[Entries taken from a collection]
——

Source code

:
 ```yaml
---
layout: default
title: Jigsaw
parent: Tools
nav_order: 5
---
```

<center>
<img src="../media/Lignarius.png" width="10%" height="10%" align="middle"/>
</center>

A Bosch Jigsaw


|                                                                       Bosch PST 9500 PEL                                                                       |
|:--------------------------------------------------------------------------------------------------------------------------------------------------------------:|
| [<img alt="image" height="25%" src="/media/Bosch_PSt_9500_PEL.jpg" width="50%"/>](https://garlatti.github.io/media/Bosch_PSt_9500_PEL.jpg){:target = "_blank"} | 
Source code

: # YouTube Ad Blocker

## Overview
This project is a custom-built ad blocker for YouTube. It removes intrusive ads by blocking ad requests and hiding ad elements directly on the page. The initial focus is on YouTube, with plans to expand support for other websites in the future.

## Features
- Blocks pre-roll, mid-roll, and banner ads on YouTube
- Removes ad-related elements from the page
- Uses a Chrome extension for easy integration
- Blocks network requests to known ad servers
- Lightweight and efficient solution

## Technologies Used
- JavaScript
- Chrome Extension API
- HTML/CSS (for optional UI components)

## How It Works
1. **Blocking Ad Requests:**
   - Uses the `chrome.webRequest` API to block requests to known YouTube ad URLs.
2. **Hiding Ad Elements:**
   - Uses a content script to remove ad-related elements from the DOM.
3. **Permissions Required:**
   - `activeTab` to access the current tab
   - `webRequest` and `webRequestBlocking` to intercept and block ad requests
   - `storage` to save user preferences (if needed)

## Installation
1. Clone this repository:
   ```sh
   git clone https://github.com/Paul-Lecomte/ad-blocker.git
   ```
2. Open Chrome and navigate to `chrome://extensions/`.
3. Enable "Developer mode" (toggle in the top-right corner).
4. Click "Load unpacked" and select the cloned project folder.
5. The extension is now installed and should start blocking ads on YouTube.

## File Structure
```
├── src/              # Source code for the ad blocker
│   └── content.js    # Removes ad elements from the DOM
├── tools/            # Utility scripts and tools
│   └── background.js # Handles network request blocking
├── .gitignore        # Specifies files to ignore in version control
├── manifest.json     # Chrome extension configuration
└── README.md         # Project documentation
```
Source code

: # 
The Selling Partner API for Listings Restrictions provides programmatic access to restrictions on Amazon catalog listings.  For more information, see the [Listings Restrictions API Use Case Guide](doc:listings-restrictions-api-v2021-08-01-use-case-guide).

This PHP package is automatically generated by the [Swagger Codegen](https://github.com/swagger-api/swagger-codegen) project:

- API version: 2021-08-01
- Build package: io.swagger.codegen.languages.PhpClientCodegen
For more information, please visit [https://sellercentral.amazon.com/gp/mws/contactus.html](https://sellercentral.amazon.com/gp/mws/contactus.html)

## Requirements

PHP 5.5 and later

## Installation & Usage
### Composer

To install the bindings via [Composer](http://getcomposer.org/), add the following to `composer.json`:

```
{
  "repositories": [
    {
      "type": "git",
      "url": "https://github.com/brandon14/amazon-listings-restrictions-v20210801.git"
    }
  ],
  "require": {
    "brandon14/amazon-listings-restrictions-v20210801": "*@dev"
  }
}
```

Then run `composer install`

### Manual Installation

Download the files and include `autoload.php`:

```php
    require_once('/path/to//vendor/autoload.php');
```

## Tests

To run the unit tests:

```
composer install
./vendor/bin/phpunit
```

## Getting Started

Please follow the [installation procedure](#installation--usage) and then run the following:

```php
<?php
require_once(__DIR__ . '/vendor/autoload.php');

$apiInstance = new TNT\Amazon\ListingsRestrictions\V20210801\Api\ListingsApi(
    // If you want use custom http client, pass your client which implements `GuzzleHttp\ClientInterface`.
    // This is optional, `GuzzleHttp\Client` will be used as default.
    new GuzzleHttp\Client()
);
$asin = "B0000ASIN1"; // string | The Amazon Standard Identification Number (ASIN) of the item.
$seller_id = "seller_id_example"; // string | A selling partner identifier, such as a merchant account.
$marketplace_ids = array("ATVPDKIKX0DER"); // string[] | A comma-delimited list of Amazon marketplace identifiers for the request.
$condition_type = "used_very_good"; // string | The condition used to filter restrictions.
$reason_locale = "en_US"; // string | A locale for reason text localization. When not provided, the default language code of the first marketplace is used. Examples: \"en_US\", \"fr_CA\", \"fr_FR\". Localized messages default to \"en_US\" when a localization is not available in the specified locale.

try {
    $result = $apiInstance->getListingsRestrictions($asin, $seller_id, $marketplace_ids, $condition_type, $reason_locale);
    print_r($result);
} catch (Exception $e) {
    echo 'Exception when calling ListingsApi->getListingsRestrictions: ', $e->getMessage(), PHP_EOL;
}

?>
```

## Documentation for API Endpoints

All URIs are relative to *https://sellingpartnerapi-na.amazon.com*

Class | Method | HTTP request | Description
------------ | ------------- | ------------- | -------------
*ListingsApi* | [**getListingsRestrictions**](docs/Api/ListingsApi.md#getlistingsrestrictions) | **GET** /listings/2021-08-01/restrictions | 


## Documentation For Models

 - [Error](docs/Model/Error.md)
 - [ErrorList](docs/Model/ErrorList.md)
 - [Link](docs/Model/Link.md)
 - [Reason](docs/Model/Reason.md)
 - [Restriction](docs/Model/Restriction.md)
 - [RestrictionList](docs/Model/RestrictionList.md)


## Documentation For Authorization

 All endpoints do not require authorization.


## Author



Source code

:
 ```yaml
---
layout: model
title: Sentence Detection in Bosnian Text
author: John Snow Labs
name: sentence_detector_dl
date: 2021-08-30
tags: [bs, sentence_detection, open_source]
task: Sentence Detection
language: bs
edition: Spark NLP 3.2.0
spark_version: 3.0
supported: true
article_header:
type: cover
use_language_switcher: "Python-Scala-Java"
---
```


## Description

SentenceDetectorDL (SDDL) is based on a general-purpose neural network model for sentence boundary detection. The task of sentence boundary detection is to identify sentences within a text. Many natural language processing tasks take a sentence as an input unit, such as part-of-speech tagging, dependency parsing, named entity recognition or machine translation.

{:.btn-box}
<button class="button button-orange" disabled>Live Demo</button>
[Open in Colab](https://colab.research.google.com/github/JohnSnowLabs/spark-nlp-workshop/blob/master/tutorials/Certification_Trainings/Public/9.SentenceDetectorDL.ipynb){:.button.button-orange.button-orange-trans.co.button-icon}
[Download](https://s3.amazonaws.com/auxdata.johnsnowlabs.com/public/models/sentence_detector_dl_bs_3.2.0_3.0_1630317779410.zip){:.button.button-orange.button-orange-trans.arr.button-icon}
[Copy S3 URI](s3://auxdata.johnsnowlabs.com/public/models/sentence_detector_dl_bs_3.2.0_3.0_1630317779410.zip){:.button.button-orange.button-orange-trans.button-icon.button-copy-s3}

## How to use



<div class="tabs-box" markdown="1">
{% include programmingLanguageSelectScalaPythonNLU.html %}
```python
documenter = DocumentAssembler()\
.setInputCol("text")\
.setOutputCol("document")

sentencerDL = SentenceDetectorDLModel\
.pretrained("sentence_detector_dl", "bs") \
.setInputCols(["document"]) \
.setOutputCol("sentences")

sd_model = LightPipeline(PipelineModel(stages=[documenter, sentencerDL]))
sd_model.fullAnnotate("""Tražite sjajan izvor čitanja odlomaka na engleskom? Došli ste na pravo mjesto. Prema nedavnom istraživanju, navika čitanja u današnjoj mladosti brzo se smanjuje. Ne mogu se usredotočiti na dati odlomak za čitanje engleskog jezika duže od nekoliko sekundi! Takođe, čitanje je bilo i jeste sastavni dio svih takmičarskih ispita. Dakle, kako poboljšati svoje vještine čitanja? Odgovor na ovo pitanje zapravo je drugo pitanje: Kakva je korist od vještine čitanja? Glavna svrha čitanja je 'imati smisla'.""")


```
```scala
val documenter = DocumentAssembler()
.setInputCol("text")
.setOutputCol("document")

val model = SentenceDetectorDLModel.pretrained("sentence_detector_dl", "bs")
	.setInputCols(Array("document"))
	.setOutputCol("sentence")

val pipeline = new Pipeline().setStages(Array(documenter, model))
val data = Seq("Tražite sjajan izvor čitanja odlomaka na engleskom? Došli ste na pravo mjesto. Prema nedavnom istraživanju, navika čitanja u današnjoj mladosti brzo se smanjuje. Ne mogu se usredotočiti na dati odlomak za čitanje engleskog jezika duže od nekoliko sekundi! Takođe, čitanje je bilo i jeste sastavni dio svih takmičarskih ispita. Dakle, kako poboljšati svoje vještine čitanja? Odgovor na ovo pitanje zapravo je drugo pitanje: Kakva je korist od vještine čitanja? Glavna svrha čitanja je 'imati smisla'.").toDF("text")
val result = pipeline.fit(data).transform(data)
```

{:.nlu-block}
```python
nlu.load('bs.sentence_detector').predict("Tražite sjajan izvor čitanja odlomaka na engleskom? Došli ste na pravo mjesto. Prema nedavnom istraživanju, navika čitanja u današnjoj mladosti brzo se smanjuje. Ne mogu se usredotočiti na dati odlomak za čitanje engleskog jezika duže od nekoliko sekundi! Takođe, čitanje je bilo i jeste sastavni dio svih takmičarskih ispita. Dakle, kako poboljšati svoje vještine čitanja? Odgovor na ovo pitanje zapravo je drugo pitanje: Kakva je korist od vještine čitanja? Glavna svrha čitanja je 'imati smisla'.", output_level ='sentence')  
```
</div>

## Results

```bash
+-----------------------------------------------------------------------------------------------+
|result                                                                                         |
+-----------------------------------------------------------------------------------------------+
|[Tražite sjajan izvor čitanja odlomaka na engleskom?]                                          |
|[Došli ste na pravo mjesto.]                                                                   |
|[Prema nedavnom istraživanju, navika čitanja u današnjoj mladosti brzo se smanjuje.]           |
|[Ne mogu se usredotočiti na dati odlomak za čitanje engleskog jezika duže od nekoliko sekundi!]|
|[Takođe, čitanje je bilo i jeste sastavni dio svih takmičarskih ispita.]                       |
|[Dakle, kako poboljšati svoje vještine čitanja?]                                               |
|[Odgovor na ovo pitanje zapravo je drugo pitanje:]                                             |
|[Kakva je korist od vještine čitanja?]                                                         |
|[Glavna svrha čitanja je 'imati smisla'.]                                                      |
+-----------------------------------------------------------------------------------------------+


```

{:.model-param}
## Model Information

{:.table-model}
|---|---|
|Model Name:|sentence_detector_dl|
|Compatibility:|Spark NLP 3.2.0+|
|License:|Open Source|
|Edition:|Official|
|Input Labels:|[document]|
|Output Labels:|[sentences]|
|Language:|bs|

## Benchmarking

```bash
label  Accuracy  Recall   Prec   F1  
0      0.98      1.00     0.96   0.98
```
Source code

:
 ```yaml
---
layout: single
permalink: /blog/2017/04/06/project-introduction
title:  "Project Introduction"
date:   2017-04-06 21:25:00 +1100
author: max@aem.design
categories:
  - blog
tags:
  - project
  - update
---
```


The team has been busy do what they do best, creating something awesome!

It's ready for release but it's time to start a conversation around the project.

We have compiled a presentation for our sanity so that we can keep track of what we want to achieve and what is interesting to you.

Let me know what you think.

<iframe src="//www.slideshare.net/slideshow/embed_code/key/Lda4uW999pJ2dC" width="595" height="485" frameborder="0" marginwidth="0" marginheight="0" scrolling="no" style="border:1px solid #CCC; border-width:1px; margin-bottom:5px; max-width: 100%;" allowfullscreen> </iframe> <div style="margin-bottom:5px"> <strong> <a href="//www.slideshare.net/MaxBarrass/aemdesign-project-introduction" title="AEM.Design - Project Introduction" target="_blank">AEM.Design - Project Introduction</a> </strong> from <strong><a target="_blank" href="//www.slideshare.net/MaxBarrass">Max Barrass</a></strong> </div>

——

**TASK BRIEF:** Please report every line among the entries that includes "autoload".

**REPLY TO THE TASK:**
Download the files and include `autoload.php`:
    require_once('/path/to//vendor/autoload.php');
require_once(__DIR__ . '/vendor/autoload.php');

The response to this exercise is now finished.